◆ **Problem to work on**:
Please output every entry below exactly as written, leaving out any pictures.

◆ **The input**:
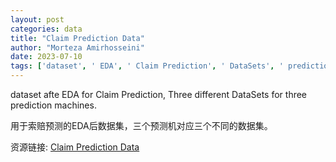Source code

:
 ```yaml
---
layout: post
categories: data
title: "Claim Prediction Data"
author: "Morteza Amirhosseini"
date: 2023-07-10
tags: ['dataset', ' EDA', ' Claim Prediction', ' DataSets', ' prediction machines']
---
```


dataset afte EDA for Claim Prediction, Three different DataSets for three prediction machines.

用于索赔预测的EDA后数据集，三个预测机对应三个不同的数据集。

资源链接: [Claim Prediction Data](https://doi.org/10.57760/sciencedb.08824)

◆ **Exercise result**:
Source code

:
 ```yaml
---
layout: post
categories: data
title: "Claim Prediction Data"
author: "Morteza Amirhosseini"
date: 2023-07-10
tags: ['dataset', ' EDA', ' Claim Prediction', ' DataSets', ' prediction machines']
---
```


dataset afte EDA for Claim Prediction, Three different DataSets for three prediction machines.

用于索赔预测的EDA后数据集，三个预测机对应三个不同的数据集。

资源链接: [Claim Prediction Data](https://doi.org/10.57760/sciencedb.08824)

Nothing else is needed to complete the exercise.